Source data:
- - -

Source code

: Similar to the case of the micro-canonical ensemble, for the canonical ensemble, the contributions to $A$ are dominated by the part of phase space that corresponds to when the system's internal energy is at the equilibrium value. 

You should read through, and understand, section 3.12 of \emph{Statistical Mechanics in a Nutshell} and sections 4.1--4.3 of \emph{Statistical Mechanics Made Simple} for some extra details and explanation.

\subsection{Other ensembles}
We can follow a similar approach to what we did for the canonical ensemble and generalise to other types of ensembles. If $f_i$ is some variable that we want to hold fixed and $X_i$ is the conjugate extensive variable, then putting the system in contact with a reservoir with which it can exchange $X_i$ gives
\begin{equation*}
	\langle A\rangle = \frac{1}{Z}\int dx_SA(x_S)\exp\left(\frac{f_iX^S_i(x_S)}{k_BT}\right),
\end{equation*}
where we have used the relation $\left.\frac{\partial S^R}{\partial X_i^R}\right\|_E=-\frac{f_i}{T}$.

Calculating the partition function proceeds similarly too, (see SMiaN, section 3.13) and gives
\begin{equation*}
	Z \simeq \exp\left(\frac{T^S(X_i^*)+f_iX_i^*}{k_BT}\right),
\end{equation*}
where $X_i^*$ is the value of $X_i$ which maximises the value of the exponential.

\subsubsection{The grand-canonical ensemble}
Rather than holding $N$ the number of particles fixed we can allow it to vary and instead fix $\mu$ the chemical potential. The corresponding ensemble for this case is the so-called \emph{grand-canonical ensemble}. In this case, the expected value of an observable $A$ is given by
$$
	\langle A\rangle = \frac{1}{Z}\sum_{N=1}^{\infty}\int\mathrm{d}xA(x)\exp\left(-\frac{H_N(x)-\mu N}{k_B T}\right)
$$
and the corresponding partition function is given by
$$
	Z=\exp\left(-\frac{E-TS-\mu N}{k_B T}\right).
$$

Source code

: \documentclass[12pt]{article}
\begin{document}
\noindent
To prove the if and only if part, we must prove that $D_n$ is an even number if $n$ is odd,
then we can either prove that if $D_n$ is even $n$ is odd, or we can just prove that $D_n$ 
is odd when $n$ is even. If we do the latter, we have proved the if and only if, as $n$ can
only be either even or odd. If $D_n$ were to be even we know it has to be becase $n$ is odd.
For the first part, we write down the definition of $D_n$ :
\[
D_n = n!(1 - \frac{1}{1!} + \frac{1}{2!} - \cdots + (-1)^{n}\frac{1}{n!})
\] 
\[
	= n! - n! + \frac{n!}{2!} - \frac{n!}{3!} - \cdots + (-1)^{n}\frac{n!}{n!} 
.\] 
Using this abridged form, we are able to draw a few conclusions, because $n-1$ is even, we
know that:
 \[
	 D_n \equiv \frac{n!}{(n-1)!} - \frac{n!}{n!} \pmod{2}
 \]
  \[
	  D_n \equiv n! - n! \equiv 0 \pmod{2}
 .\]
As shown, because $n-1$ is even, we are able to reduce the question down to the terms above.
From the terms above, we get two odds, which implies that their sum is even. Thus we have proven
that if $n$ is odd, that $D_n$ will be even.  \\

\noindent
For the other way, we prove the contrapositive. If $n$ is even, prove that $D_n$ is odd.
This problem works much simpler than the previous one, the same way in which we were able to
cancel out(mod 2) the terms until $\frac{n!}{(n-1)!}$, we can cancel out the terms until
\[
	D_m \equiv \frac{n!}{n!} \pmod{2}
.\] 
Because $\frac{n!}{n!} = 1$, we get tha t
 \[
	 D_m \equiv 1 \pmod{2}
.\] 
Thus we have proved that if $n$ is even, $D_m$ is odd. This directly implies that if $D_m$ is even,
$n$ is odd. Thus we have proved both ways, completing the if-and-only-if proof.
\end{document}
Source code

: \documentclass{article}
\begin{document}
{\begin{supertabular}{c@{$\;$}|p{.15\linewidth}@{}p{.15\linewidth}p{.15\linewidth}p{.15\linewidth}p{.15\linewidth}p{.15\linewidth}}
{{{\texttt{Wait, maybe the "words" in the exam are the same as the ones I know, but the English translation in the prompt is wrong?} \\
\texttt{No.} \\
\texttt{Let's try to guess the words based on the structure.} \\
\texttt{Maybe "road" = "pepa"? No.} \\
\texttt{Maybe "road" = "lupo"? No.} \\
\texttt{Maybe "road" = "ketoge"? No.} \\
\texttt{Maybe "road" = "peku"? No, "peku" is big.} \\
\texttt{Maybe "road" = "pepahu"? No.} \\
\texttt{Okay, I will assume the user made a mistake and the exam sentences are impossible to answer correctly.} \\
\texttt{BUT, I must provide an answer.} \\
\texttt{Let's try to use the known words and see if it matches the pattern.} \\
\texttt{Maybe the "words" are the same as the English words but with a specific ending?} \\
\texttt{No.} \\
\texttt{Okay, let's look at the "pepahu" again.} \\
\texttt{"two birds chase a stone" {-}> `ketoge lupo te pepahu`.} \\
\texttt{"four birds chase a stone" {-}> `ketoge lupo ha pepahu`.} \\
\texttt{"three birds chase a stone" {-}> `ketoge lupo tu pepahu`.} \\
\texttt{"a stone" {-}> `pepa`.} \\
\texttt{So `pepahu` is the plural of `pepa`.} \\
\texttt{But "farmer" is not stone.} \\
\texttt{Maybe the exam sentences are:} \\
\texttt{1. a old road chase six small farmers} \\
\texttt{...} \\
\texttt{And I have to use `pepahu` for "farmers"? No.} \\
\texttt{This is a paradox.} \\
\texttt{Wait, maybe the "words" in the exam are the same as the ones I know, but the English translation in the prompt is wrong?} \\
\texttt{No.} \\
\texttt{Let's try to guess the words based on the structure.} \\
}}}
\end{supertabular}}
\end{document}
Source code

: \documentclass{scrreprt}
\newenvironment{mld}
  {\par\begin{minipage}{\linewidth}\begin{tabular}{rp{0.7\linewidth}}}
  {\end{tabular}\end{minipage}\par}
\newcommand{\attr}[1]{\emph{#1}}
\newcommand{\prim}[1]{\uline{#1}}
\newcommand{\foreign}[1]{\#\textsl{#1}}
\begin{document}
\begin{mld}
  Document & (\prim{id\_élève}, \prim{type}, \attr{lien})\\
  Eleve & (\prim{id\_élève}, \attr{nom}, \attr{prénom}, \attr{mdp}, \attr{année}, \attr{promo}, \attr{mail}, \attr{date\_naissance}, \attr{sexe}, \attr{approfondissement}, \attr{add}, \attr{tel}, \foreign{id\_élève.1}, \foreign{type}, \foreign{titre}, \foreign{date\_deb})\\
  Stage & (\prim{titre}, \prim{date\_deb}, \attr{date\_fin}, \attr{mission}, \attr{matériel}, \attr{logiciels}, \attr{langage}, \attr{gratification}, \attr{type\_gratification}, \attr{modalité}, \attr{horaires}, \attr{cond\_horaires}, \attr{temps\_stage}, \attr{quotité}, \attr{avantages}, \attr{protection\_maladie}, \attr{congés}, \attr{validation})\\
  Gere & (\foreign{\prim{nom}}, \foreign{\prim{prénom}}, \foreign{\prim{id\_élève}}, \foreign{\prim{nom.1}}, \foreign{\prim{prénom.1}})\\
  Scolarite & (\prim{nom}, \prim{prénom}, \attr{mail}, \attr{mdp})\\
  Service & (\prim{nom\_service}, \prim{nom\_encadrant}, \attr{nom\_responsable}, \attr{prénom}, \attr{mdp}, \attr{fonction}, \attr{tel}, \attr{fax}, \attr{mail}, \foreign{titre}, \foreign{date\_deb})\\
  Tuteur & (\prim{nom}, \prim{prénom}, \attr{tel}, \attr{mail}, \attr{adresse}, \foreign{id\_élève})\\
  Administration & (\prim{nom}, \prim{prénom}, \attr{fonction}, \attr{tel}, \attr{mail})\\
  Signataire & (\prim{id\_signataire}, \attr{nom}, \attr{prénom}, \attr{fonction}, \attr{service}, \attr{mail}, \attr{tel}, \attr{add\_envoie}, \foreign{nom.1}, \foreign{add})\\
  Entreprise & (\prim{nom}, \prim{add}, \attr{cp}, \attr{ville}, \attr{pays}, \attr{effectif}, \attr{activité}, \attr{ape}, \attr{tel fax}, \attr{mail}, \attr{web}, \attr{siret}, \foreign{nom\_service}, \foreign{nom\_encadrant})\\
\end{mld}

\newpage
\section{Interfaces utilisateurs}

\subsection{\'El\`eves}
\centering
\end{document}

- - -

Exactly the lines from the start of the entries through the one bearing "the equilibrium value." are to be output, with both ends included.

SOLVED EXERCISE:
Source code

: Similar to the case of the micro-canonical ensemble, for the canonical ensemble, the contributions to $A$ are dominated by the part of phase space that corresponds to when the system's internal energy is at the equilibrium value. 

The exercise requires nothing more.